DATASET EXTRACT —
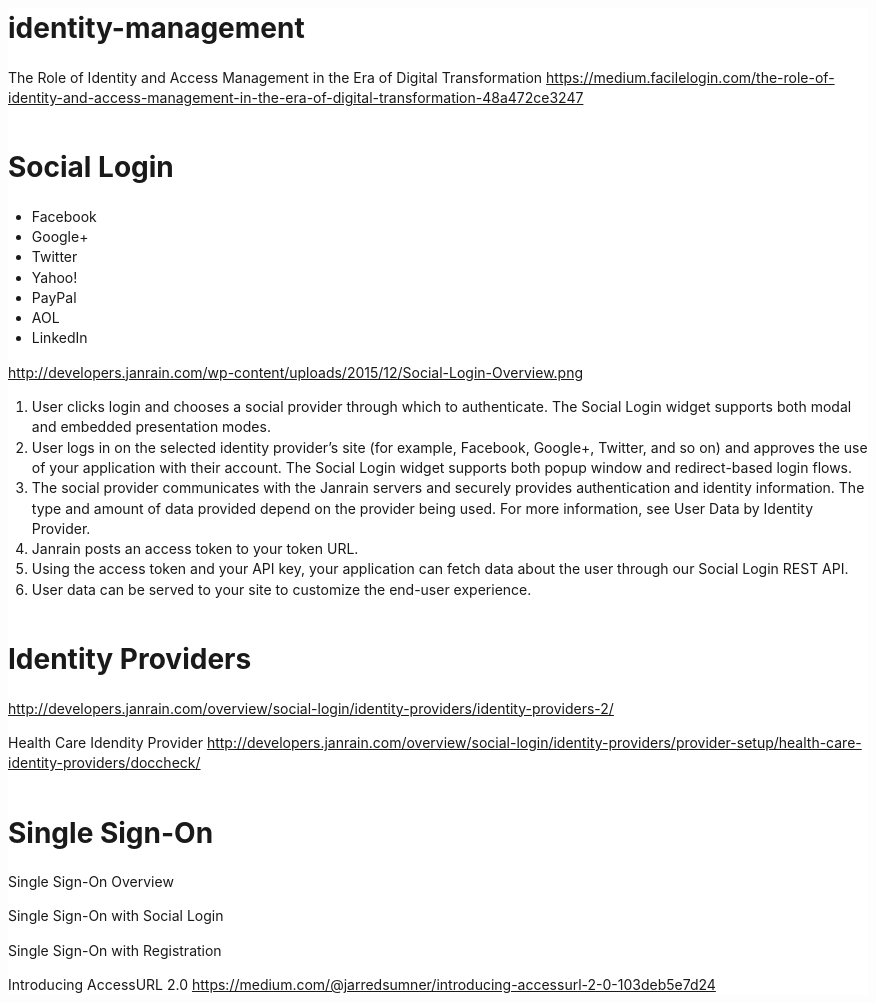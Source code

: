 # identity-management
The Role of Identity and Access Management in the Era of Digital Transformation
https://medium.facilelogin.com/the-role-of-identity-and-access-management-in-the-era-of-digital-transformation-48a472ce3247

# Social Login

* Facebook
* Google+
* Twitter
* Yahoo!
* PayPal
* AOL
* LinkedIn

http://developers.janrain.com/wp-content/uploads/2015/12/Social-Login-Overview.png


1. User clicks login and chooses a social provider through which to authenticate. The Social Login widget supports both modal and embedded presentation modes.
2. User logs in on the selected identity provider’s site (for example, Facebook, Google+, Twitter, and so on) and approves the use of your application with their account. The Social Login widget supports both popup window and redirect-based login flows.
3. The social provider communicates with the Janrain servers and securely provides authentication and identity information. The type and amount of data provided depend on the provider being used. For more information, see User Data by Identity Provider.
4. Janrain posts an access token to your token URL.
5. Using the access token and your API key, your application can fetch data about the user through our Social Login REST API.
6. User data can be served to your site to customize the end-user experience.

# Identity Providers
http://developers.janrain.com/overview/social-login/identity-providers/identity-providers-2/


Health Care Idendity Provider
http://developers.janrain.com/overview/social-login/identity-providers/provider-setup/health-care-identity-providers/doccheck/

# Single Sign-On

Single Sign-On Overview

Single Sign-On with Social Login

Single Sign-On with Registration



Introducing AccessURL 2.0
https://medium.com/@jarredsumner/introducing-accessurl-2-0-103deb5e7d24
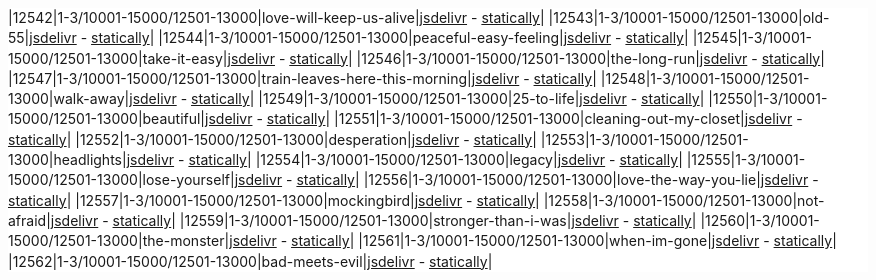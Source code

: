 |12542|1-3/10001-15000/12501-13000|love-will-keep-us-alive|[jsdelivr](https://cdn.jsdelivr.net/gh/dbchord/png-c-1280x720_1-3/10001-15000/12501-13000/love-will-keep-us-alive.png) - [statically](https://cdn.statically.io/gh/dbchord/png-c-1280x720_1-3/img/10001-15000/12501-13000/love-will-keep-us-alive.png)|
|12543|1-3/10001-15000/12501-13000|old-55|[jsdelivr](https://cdn.jsdelivr.net/gh/dbchord/png-c-1280x720_1-3/10001-15000/12501-13000/old-55.png) - [statically](https://cdn.statically.io/gh/dbchord/png-c-1280x720_1-3/img/10001-15000/12501-13000/old-55.png)|
|12544|1-3/10001-15000/12501-13000|peaceful-easy-feeling|[jsdelivr](https://cdn.jsdelivr.net/gh/dbchord/png-c-1280x720_1-3/10001-15000/12501-13000/peaceful-easy-feeling.png) - [statically](https://cdn.statically.io/gh/dbchord/png-c-1280x720_1-3/img/10001-15000/12501-13000/peaceful-easy-feeling.png)|
|12545|1-3/10001-15000/12501-13000|take-it-easy|[jsdelivr](https://cdn.jsdelivr.net/gh/dbchord/png-c-1280x720_1-3/10001-15000/12501-13000/take-it-easy.png) - [statically](https://cdn.statically.io/gh/dbchord/png-c-1280x720_1-3/img/10001-15000/12501-13000/take-it-easy.png)|
|12546|1-3/10001-15000/12501-13000|the-long-run|[jsdelivr](https://cdn.jsdelivr.net/gh/dbchord/png-c-1280x720_1-3/10001-15000/12501-13000/the-long-run.png) - [statically](https://cdn.statically.io/gh/dbchord/png-c-1280x720_1-3/img/10001-15000/12501-13000/the-long-run.png)|
|12547|1-3/10001-15000/12501-13000|train-leaves-here-this-morning|[jsdelivr](https://cdn.jsdelivr.net/gh/dbchord/png-c-1280x720_1-3/10001-15000/12501-13000/train-leaves-here-this-morning.png) - [statically](https://cdn.statically.io/gh/dbchord/png-c-1280x720_1-3/img/10001-15000/12501-13000/train-leaves-here-this-morning.png)|
|12548|1-3/10001-15000/12501-13000|walk-away|[jsdelivr](https://cdn.jsdelivr.net/gh/dbchord/png-c-1280x720_1-3/10001-15000/12501-13000/walk-away.png) - [statically](https://cdn.statically.io/gh/dbchord/png-c-1280x720_1-3/img/10001-15000/12501-13000/walk-away.png)|
|12549|1-3/10001-15000/12501-13000|25-to-life|[jsdelivr](https://cdn.jsdelivr.net/gh/dbchord/png-c-1280x720_1-3/10001-15000/12501-13000/25-to-life.png) - [statically](https://cdn.statically.io/gh/dbchord/png-c-1280x720_1-3/img/10001-15000/12501-13000/25-to-life.png)|
|12550|1-3/10001-15000/12501-13000|beautiful|[jsdelivr](https://cdn.jsdelivr.net/gh/dbchord/png-c-1280x720_1-3/10001-15000/12501-13000/beautiful.png) - [statically](https://cdn.statically.io/gh/dbchord/png-c-1280x720_1-3/img/10001-15000/12501-13000/beautiful.png)|
|12551|1-3/10001-15000/12501-13000|cleaning-out-my-closet|[jsdelivr](https://cdn.jsdelivr.net/gh/dbchord/png-c-1280x720_1-3/10001-15000/12501-13000/cleaning-out-my-closet.png) - [statically](https://cdn.statically.io/gh/dbchord/png-c-1280x720_1-3/img/10001-15000/12501-13000/cleaning-out-my-closet.png)|
|12552|1-3/10001-15000/12501-13000|desperation|[jsdelivr](https://cdn.jsdelivr.net/gh/dbchord/png-c-1280x720_1-3/10001-15000/12501-13000/desperation.png) - [statically](https://cdn.statically.io/gh/dbchord/png-c-1280x720_1-3/img/10001-15000/12501-13000/desperation.png)|
|12553|1-3/10001-15000/12501-13000|headlights|[jsdelivr](https://cdn.jsdelivr.net/gh/dbchord/png-c-1280x720_1-3/10001-15000/12501-13000/headlights.png) - [statically](https://cdn.statically.io/gh/dbchord/png-c-1280x720_1-3/img/10001-15000/12501-13000/headlights.png)|
|12554|1-3/10001-15000/12501-13000|legacy|[jsdelivr](https://cdn.jsdelivr.net/gh/dbchord/png-c-1280x720_1-3/10001-15000/12501-13000/legacy.png) - [statically](https://cdn.statically.io/gh/dbchord/png-c-1280x720_1-3/img/10001-15000/12501-13000/legacy.png)|
|12555|1-3/10001-15000/12501-13000|lose-yourself|[jsdelivr](https://cdn.jsdelivr.net/gh/dbchord/png-c-1280x720_1-3/10001-15000/12501-13000/lose-yourself.png) - [statically](https://cdn.statically.io/gh/dbchord/png-c-1280x720_1-3/img/10001-15000/12501-13000/lose-yourself.png)|
|12556|1-3/10001-15000/12501-13000|love-the-way-you-lie|[jsdelivr](https://cdn.jsdelivr.net/gh/dbchord/png-c-1280x720_1-3/10001-15000/12501-13000/love-the-way-you-lie.png) - [statically](https://cdn.statically.io/gh/dbchord/png-c-1280x720_1-3/img/10001-15000/12501-13000/love-the-way-you-lie.png)|
|12557|1-3/10001-15000/12501-13000|mockingbird|[jsdelivr](https://cdn.jsdelivr.net/gh/dbchord/png-c-1280x720_1-3/10001-15000/12501-13000/mockingbird.png) - [statically](https://cdn.statically.io/gh/dbchord/png-c-1280x720_1-3/img/10001-15000/12501-13000/mockingbird.png)|
|12558|1-3/10001-15000/12501-13000|not-afraid|[jsdelivr](https://cdn.jsdelivr.net/gh/dbchord/png-c-1280x720_1-3/10001-15000/12501-13000/not-afraid.png) - [statically](https://cdn.statically.io/gh/dbchord/png-c-1280x720_1-3/img/10001-15000/12501-13000/not-afraid.png)|
|12559|1-3/10001-15000/12501-13000|stronger-than-i-was|[jsdelivr](https://cdn.jsdelivr.net/gh/dbchord/png-c-1280x720_1-3/10001-15000/12501-13000/stronger-than-i-was.png) - [statically](https://cdn.statically.io/gh/dbchord/png-c-1280x720_1-3/img/10001-15000/12501-13000/stronger-than-i-was.png)|
|12560|1-3/10001-15000/12501-13000|the-monster|[jsdelivr](https://cdn.jsdelivr.net/gh/dbchord/png-c-1280x720_1-3/10001-15000/12501-13000/the-monster.png) - [statically](https://cdn.statically.io/gh/dbchord/png-c-1280x720_1-3/img/10001-15000/12501-13000/the-monster.png)|
|12561|1-3/10001-15000/12501-13000|when-im-gone|[jsdelivr](https://cdn.jsdelivr.net/gh/dbchord/png-c-1280x720_1-3/10001-15000/12501-13000/when-im-gone.png) - [statically](https://cdn.statically.io/gh/dbchord/png-c-1280x720_1-3/img/10001-15000/12501-13000/when-im-gone.png)|
|12562|1-3/10001-15000/12501-13000|bad-meets-evil|[jsdelivr](https://cdn.jsdelivr.net/gh/dbchord/png-c-1280x720_1-3/10001-15000/12501-13000/bad-meets-evil.png) - [statically](https://cdn.statically.io/gh/dbchord/png-c-1280x720_1-3/img/10001-15000/12501-13000/bad-meets-evil.png)|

TASK STATEMENT — What is needed is an exact copy of the lines from the start of the listing above through the line that holds "2. User logs", with the pictures left out.

ANSWER —
Source code

: # identity-management
The Role of Identity and Access Management in the Era of Digital Transformation
https://medium.facilelogin.com/the-role-of-identity-and-access-management-in-the-era-of-digital-transformation-48a472ce3247

# Social Login

* Facebook
* Google+
* Twitter
* Yahoo!
* PayPal
* AOL
* LinkedIn

http://developers.janrain.com/wp-content/uploads/2015/12/Social-Login-Overview.png


1. User clicks login and chooses a social provider through which to authenticate. The Social Login widget supports both modal and embedded presentation modes.
2. User logs in on the selected identity provider’s site (for example, Facebook, Google+, Twitter, and so on) and approves the use of your application with their account. The Social Login widget supports both popup window and redirect-based login flows.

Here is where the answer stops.